The rules in the translator have a different representation than the rules in the
associative layer. As the rules‘ function is to translate knowledge from one representation of facts to another representation of facts (the translating from signs to symbols) and to reason about information, the consequent can only be other
information. This differs from the rules in the associative layer, where the consequent can be goals, actions and information. For example, in the translator, it
is not possible that a goal is made active. The evaluation of whether a goal should be executed or even whether it could be executed is done in the goal management, which uses the information produced by the translator, but is independent from the
translator. Both sign-symbol translation and symbolic reasoning are implemented in the form
of rules. The difference is in the way these rules are formed. We can characterize the difference between sign-symbol translation rules and symbolic reasoning rules as follows.
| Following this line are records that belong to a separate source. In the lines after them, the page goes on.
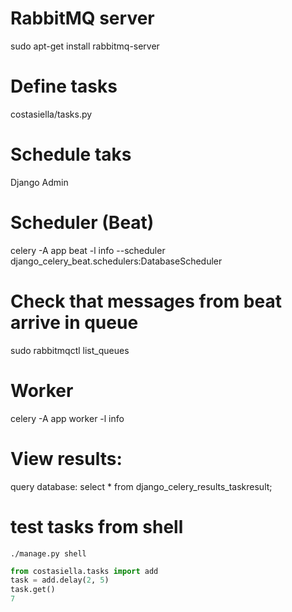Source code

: # RabbitMQ server

sudo apt-get install rabbitmq-server

# Define tasks

costasiella/tasks.py

# Schedule taks

Django Admin

# Scheduler (Beat)

celery -A app beat -l info --scheduler django_celery_beat.schedulers:DatabaseScheduler

# Check that messages from beat arrive in queue

sudo rabbitmqctl list_queues

# Worker

celery -A app worker -l info

# View results:

query database:
select * from django_celery_results_taskresult;

# test tasks from shell

`./manage.py shell`

```python
from costasiella.tasks import add
task = add.delay(2, 5)
task.get()
7
```
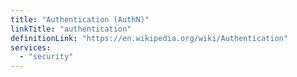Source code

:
 ```yaml
---
title: "Authentication (AuthN)"
linkTitle: "authentication"
definitionLink: "https://en.wikipedia.org/wiki/Authentication"
services:
  - "security"
---
```

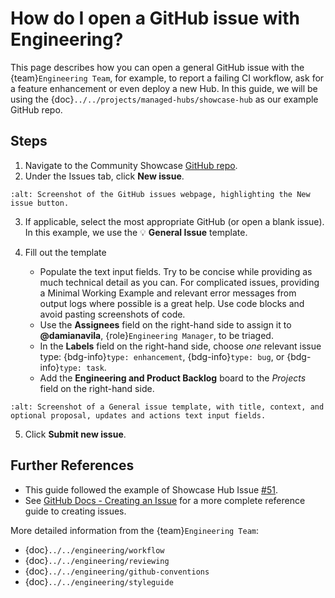 # How do I open a GitHub issue with Engineering?

This page describes how you can open a general GitHub issue with the {team}`Engineering Team`, for example, to report a failing CI workflow, ask for a feature enhancement or even deploy a new Hub. In this guide, we will be using the {doc}`../../projects/managed-hubs/showcase-hub` as our example GitHub repo.

## Steps

1. Navigate to the Community Showcase [GitHub repo](https://github.com/2i2c-org/community-showcase).
2. Under the Issues tab, click **New issue**.

```{image} ../media/github-issues/01-new-issue.png
:alt: Screenshot of the GitHub issues webpage, highlighting the New issue button.
```

3. If applicable, select the most appropriate GitHub  (or open a blank issue). In this example, we use the 💡 **General Issue** template.

4. Fill out the template

    - Populate the text input fields. Try to be concise while providing as much technical detail as you can. For complicated issues, providing a Minimal Working Example and relevant error messages from output logs where possible is a great help. Use code blocks and avoid pasting screenshots of code.
    - Use the **Assignees** field on the right-hand side to assign it to **@damianavila**, {role}`Engineering Manager`, to be triaged.
    - In the **Labels** field on the right-hand side, choose *one* relevant issue type: {bdg-info}`type: enhancement`, {bdg-info}`type: bug`, or {bdg-info}`type: task`.
    - Add the **Engineering and Product Backlog** board to the *Projects* field on the right-hand side.

```{image} ../media/github-issues/02-general-issue.png
:alt: Screenshot of a General issue template, with title, context, and optional proposal, updates and actions text input fields.
```
5. Click **Submit new issue**.

## Further References

- This guide followed the example of Showcase Hub Issue [#51](https://github.com/2i2c-org/community-showcase/issues/51).
- See [GitHub Docs - Creating an Issue](https://docs.github.com/en/issues/tracking-your-work-with-issues/creating-an-issue) for a more complete reference guide to creating issues.

More detailed information from the {team}`Engineering Team`:

- {doc}`../../engineering/workflow`
- {doc}`../../engineering/reviewing`
- {doc}`../../engineering/github-conventions`
- {doc}`../../engineering/styleguide`
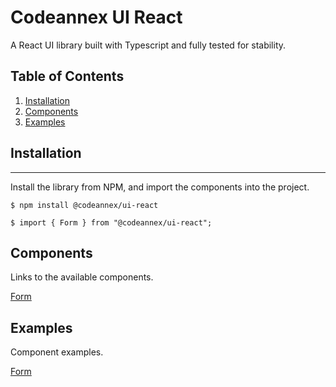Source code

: <!-- https://www.ionos.com/digitalguide/websites/web-development/readme-file/ -->
<!-- https://readme.com -->

# Codeannex UI React

A React UI library built with Typescript and fully tested for stability.

## Table of Contents

1. [Installation](#installation)
2. [Components](#components)
3. [Examples](#examples)

## Installation

---

Install the library from NPM, and import the components into the project.

```
$ npm install @codeannex/ui-react

$ import { Form } from "@codeannex/ui-react";
```

## Components

Links to the available components.

[Form](https://github.com/codeannex/ui-react/tree/main/src/components/client/Form/README.md)

## Examples

Component examples.

[Form](https://github.com/codeannex/ui-react/blob/main/src/components/client/Form/EXAMPLE_BASIC_FORM.md)
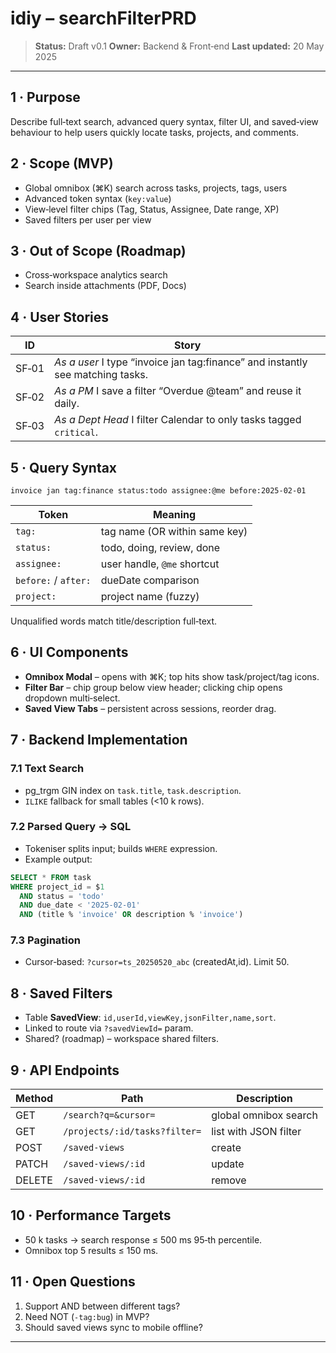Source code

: # idiy – searchFilterPRD

> **Status:** Draft v0.1
> **Owner:** Backend & Front‑end
> **Last updated:** 20 May 2025

---

## 1 · Purpose

Describe full‑text search, advanced query syntax, filter UI, and saved‑view behaviour to help users quickly locate tasks, projects, and comments.

## 2 · Scope (MVP)

* Global omnibox (⌘K) search across tasks, projects, tags, users
* Advanced token syntax (`key:value`)
* View‑level filter chips (Tag, Status, Assignee, Date range, XP)
* Saved filters per user per view

## 3 · Out of Scope (Roadmap)

* Cross‑workspace analytics search
* Search inside attachments (PDF, Docs)

## 4 · User Stories

| ID    | Story                                                                           |
| ----- | ------------------------------------------------------------------------------- |
| SF‑01 | *As a user* I type “invoice jan tag\:finance” and instantly see matching tasks. |
| SF‑02 | *As a PM* I save a filter “Overdue @team” and reuse it daily.                   |
| SF‑03 | *As a Dept Head* I filter Calendar to only tasks tagged `critical`.             |

## 5 · Query Syntax

```
invoice jan tag:finance status:todo assignee:@me before:2025-02-01
```

| Token                | Meaning                       |
| -------------------- | ----------------------------- |
| `tag:`               | tag name (OR within same key) |
| `status:`            | todo, doing, review, done     |
| `assignee:`          | user handle, `@me` shortcut   |
| `before:` / `after:` | dueDate comparison            |
| `project:`           | project name (fuzzy)          |

Unqualified words match title/description full‑text.

## 6 · UI Components

* **Omnibox Modal** – opens with ⌘K; top hits show task/project/tag icons.
* **Filter Bar** – chip group below view header; clicking chip opens dropdown multi‑select.
* **Saved View Tabs** – persistent across sessions, reorder drag.

## 7 · Backend Implementation

### 7.1 Text Search

* pg\_trgm GIN index on `task.title`, `task.description`.
* `ILIKE` fallback for small tables (<10 k rows).

### 7.2 Parsed Query → SQL

* Tokeniser splits input; builds `WHERE` expression.
* Example output:

```sql
SELECT * FROM task
WHERE project_id = $1
  AND status = 'todo'
  AND due_date < '2025-02-01'
  AND (title % 'invoice' OR description % 'invoice')
```

### 7.3 Pagination

* Cursor‑based: `?cursor=ts_20250520_abc` (createdAt,id). Limit 50.

## 8 · Saved Filters

* Table **SavedView**: `id,userId,viewKey,jsonFilter,name,sort`.
* Linked to route via `?savedViewId=` param.
* Shared? (roadmap) – workspace shared filters.

## 9 · API Endpoints

| Method | Path                          | Description           |
| ------ | ----------------------------- | --------------------- |
| GET    | `/search?q=&cursor=`          | global omnibox search |
| GET    | `/projects/:id/tasks?filter=` | list with JSON filter |
| POST   | `/saved-views`                | create                |
| PATCH  | `/saved-views/:id`            | update                |
| DELETE | `/saved-views/:id`            | remove                |

## 10 · Performance Targets

* 50 k tasks → search response ≤ 500 ms 95‑th percentile.
* Omnibox top 5 results ≤ 150 ms.

## 11 · Open Questions

1. Support AND between different tags?
2. Need NOT (`-tag:bug`) in MVP?
3. Should saved views sync to mobile offline?

---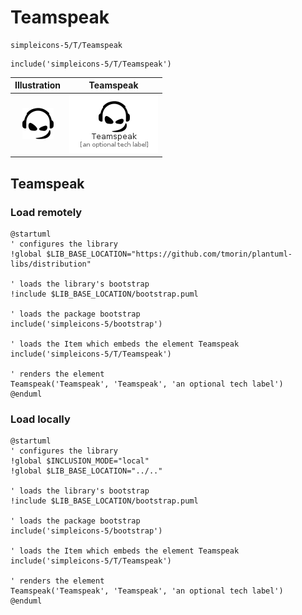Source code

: # Teamspeak


```text
simpleicons-5/T/Teamspeak
```

```text
include('simpleicons-5/T/Teamspeak')
```



| Illustration | Teamspeak |
| :---: | :---: |
| ![illustration for Illustration](../../simpleicons-5/T/Teamspeak.png) | ![illustration for Teamspeak](../../simpleicons-5/T/Teamspeak.Local.png) |




## Teamspeak

### Load remotely
```plantuml
@startuml
' configures the library
!global $LIB_BASE_LOCATION="https://github.com/tmorin/plantuml-libs/distribution"

' loads the library's bootstrap
!include $LIB_BASE_LOCATION/bootstrap.puml

' loads the package bootstrap
include('simpleicons-5/bootstrap')

' loads the Item which embeds the element Teamspeak
include('simpleicons-5/T/Teamspeak')

' renders the element
Teamspeak('Teamspeak', 'Teamspeak', 'an optional tech label')
@enduml
```

### Load locally
```plantuml
@startuml
' configures the library
!global $INCLUSION_MODE="local"
!global $LIB_BASE_LOCATION="../.."

' loads the library's bootstrap
!include $LIB_BASE_LOCATION/bootstrap.puml

' loads the package bootstrap
include('simpleicons-5/bootstrap')

' loads the Item which embeds the element Teamspeak
include('simpleicons-5/T/Teamspeak')

' renders the element
Teamspeak('Teamspeak', 'Teamspeak', 'an optional tech label')
@enduml
```

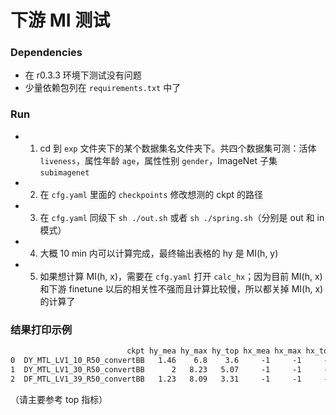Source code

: # 下游 MI 测试


### Dependencies

- 在 r0.3.3 环境下测试没有问题
- 少量依赖包列在 `requirements.txt` 中了


### Run

- 1. cd 到 `exp` 文件夹下的某个数据集名文件夹下。共四个数据集可测：活体 `liveness`，属性年龄 `age`，属性性别 `gender`，ImageNet 子集 `subimagenet`
- 2. 在 `cfg.yaml` 里面的 `checkpoints` 修改想测的 ckpt 的路径
- 3. 在 `cfg.yaml` 同级下 `sh ./out.sh` 或者 `sh ./spring.sh`（分别是 out 和 in 模式）
- 4. 大概 10 min 内可以计算完成，最终输出表格的 hy 是 MI(h, y)
- 5. 如果想计算 MI(h, x)，需要在 `cfg.yaml` 打开 `calc_hx`；因为目前 MI(h, x) 和下游 finetune 以后的相关性不强而且计算比较慢，所以都关掉 MI(h, x) 的计算了

### 结果打印示例

```txt
                          ckpt hy_mea hy_max hy_top hx_mea hx_max hx_top
0  DY_MTL_LV1_10_R50_convertBB   1.46    6.8    3.6     -1     -1     -1
1  DY_MTL_LV1_30_R50_convertBB      2   8.23   5.07     -1     -1     -1
2  DF_MTL_LV1_39_R50_convertBB   1.23   8.09   3.31     -1     -1     -1
```

（请主要参考 top 指标）
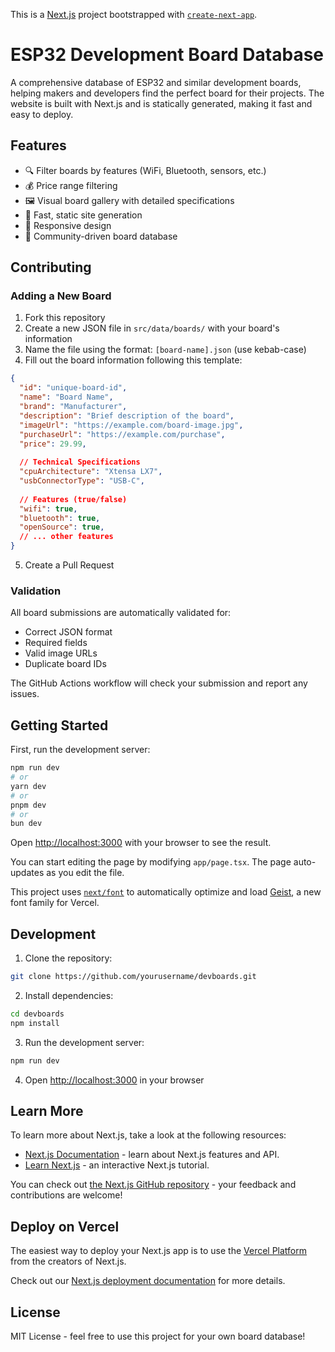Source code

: This is a [Next.js](https://nextjs.org) project bootstrapped with [`create-next-app`](https://nextjs.org/docs/app/api-reference/cli/create-next-app).

# ESP32 Development Board Database

A comprehensive database of ESP32 and similar development boards, helping makers and developers find the perfect board for their projects. The website is built with Next.js and is statically generated, making it fast and easy to deploy.

## Features

- 🔍 Filter boards by features (WiFi, Bluetooth, sensors, etc.)
- 💰 Price range filtering
- 🖼️ Visual board gallery with detailed specifications
- 🚀 Fast, static site generation
- 📱 Responsive design
- 🤝 Community-driven board database

## Contributing

### Adding a New Board

1. Fork this repository
2. Create a new JSON file in `src/data/boards/` with your board's information
3. Name the file using the format: `[board-name].json` (use kebab-case)
4. Fill out the board information following this template:

```json
{
  "id": "unique-board-id",
  "name": "Board Name",
  "brand": "Manufacturer",
  "description": "Brief description of the board",
  "imageUrl": "https://example.com/board-image.jpg",
  "purchaseUrl": "https://example.com/purchase",
  "price": 29.99,
  
  // Technical Specifications
  "cpuArchitecture": "Xtensa LX7",
  "usbConnectorType": "USB-C",
  
  // Features (true/false)
  "wifi": true,
  "bluetooth": true,
  "openSource": true,
  // ... other features
}
```

5. Create a Pull Request

### Validation

All board submissions are automatically validated for:
- Correct JSON format
- Required fields
- Valid image URLs
- Duplicate board IDs

The GitHub Actions workflow will check your submission and report any issues.

## Getting Started

First, run the development server:

```bash
npm run dev
# or
yarn dev
# or
pnpm dev
# or
bun dev
```

Open [http://localhost:3000](http://localhost:3000) with your browser to see the result.

You can start editing the page by modifying `app/page.tsx`. The page auto-updates as you edit the file.

This project uses [`next/font`](https://nextjs.org/docs/app/building-your-application/optimizing/fonts) to automatically optimize and load [Geist](https://vercel.com/font), a new font family for Vercel.

## Development

1. Clone the repository:
```bash
git clone https://github.com/yourusername/devboards.git
```

2. Install dependencies:
```bash
cd devboards
npm install
```

3. Run the development server:
```bash
npm run dev
```

4. Open [http://localhost:3000](http://localhost:3000) in your browser

## Learn More

To learn more about Next.js, take a look at the following resources:

- [Next.js Documentation](https://nextjs.org/docs) - learn about Next.js features and API.
- [Learn Next.js](https://nextjs.org/learn) - an interactive Next.js tutorial.

You can check out [the Next.js GitHub repository](https://github.com/vercel/next.js) - your feedback and contributions are welcome!

## Deploy on Vercel

The easiest way to deploy your Next.js app is to use the [Vercel Platform](https://vercel.com/new?utm_medium=default-template&filter=next.js&utm_source=create-next-app&utm_campaign=create-next-app-readme) from the creators of Next.js.

Check out our [Next.js deployment documentation](https://nextjs.org/docs/app/building-your-application/deploying) for more details.

## License

MIT License - feel free to use this project for your own board database!
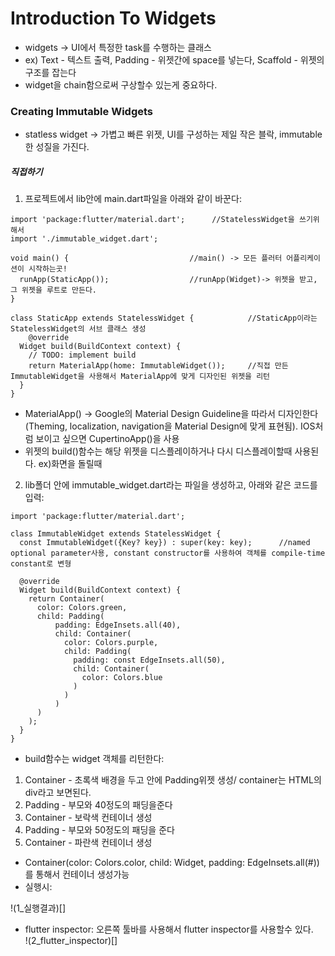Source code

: # Introduction To Widgets  
- widgets -> UI에서 특정한 task를 수행하는 클래스
- ex) Text - 텍스트 출력, Padding - 위젯간에 space를 넣는다, Scaffold - 위젯의 구조를 잡는다
- widget을 chain함으로써 구상할수 있는게 중요하다.  
  
### Creating Immutable Widgets  
- statless widget -> 가볍고 빠른 위젯, UI를 구성하는 제일 작은 블락, immutable한 성질을 가진다.
  
##### 직접하기
1. 프로젝트에서 lib안에 main.dart파일을 아래와 같이 바꾼다:  
```
import 'package:flutter/material.dart';      //StatelessWidget을 쓰기위해서
import './immutable_widget.dart';

void main() {                           //main() -> 모든 플러터 어플리케이션이 시작하는곳!
  runApp(StaticApp());                  //runApp(Widget)-> 위젯을 받고, 그 위젯을 루트로 만든다.
}

class StaticApp extends StatelessWidget {            //StaticApp이라는 StatelessWidget의 서브 클래스 생성
    @override
  Widget build(BuildContext context) {               
    // TODO: implement build
    return MaterialApp(home: ImmutableWidget());     //직접 만든 ImmutableWidget을 사용해서 MaterialApp에 맞게 디자인된 위젯을 리턴
  }
}
```  
- MaterialApp() -> Google의 Material Design Guideline을 따라서 디자인한다 (Theming, localization, navigation을 Material Design에 맞게 표현됨). IOS처럼 보이고 싶으면 CupertinoApp()을 사용
- 위젯의 build()함수는 해당 위젯을 디스플레이하거나 다시 디스플레이할때 사용된다. ex)화면을 돌릴때
  
2. lib폴더 안에 immutable_widget.dart라는 파일을 생성하고, 아래와 같은 코드를 입력:  
```
import 'package:flutter/material.dart';

class ImmutableWidget extends StatelessWidget {
  const ImmutableWidget({Key? key}) : super(key: key);      //named optional parameter사용, constant constructor를 사용하여 객체를 compile-time constant로 변형

  @override
  Widget build(BuildContext context) {                      
    return Container(
      color: Colors.green,                                  
      child: Padding(
          padding: EdgeInsets.all(40),
          child: Container(
            color: Colors.purple,
            child: Padding(
              padding: const EdgeInsets.all(50),
              child: Container(
                color: Colors.blue
              )
            )
          )
      )
    );
  }
}
```  
- build함수는 widget 객체를 리턴한다:  
1) Container - 초록색 배경을 두고 안에 Padding위젯 생성/ container는 HTML의 div라고 보면된다.   
2) Padding -  부모와 40정도의 패딩을준다
3) Container - 보락색 컨테이너 생성
4) Padding - 부모와 50정도의 패딩을 준다
5) Container - 파란색 컨테이너 생성  
- Container(color: Colors.color, child: Widget, padding: EdgeInsets.all(#))를 통해서 컨테이너 생성가능
- 실행시:  

!(1_실행결과)[]  

- flutter inspector: 오른쪽 툴바를 사용해서 flutter inspector를 사용할수 있다.  
!(2_flutter_inspector)[]  
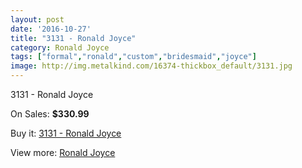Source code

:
 ```yaml
---
layout: post
date: '2016-10-27'
title: "3131 - Ronald Joyce"
category: Ronald Joyce
tags: ["formal","ronald","custom","bridesmaid","joyce"]
image: http://img.metalkind.com/16374-thickbox_default/3131.jpg
---
```

3131 - Ronald Joyce

On Sales: **$330.99**
<a href="https://www.metalkind.com/en/ronald-joyce/6957-3131.html"><amp-img layout="responsive" width="600" height="600" src="//img.metalkind.com/16374-thickbox_default/3131.jpg" alt="3131 - Ronald Joyce 0" /></a>
<a href="https://www.metalkind.com/en/ronald-joyce/6957-3131.html"><amp-img layout="responsive" width="600" height="600" src="//img.metalkind.com/16375-thickbox_default/3131.jpg" alt="3131 - Ronald Joyce 1" /></a>
<a href="https://www.metalkind.com/en/ronald-joyce/6957-3131.html"><amp-img layout="responsive" width="600" height="600" src="//img.metalkind.com/16376-thickbox_default/3131.jpg" alt="3131 - Ronald Joyce 2" /></a>

Buy it: [3131 - Ronald Joyce](https://www.metalkind.com/en/ronald-joyce/6957-3131.html "3131 - Ronald Joyce")

View more: [Ronald Joyce](https://www.metalkind.com/en/110-ronald-joyce "Ronald Joyce")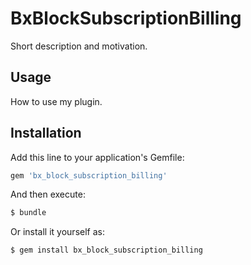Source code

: # BxBlockSubscriptionBilling
Short description and motivation.

## Usage
How to use my plugin.

## Installation
Add this line to your application's Gemfile:

```ruby
gem 'bx_block_subscription_billing'
```

And then execute:
```bash
$ bundle
```

Or install it yourself as:
```bash
$ gem install bx_block_subscription_billing
```
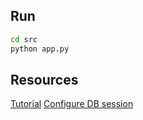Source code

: ## Run

```bash
cd src
python app.py
```

## Resources

[Tutorial](https://docs.graphene-python.org/projects/sqlalchemy/en/latest/starter/)
[Configure DB session](https://docs.graphene-python.org/projects/sqlalchemy/en/latest/tutorial/)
In sign-symbol translation rules, the antecedent is specified in terms of the ontology of signs; the consequent is specified in terms of the ontology of
symbols. In symbolic reasoning rules, both the antecedent and the consequent are
specified in terms of the ontology of symbols. To implement the rule-based reasoning, we use CLIPS. CLIPS is integrated in Java using the Java Native Interface (JNI). In this way, we can make use of CLIPS
reasoning power from within the cognitive architecture, implemented in Java. We can divide the CLIPS rules in different libraries. In this way, we can control
which part of the rule-base is processed for reasoning. This can be used to model efficient reasoning, i.e. reducing cognitive load by only deriving those pieces of information which are needed in the current situation. In CLIPS, we can implement
this by only executing those sets of rules which lead to some piece of information.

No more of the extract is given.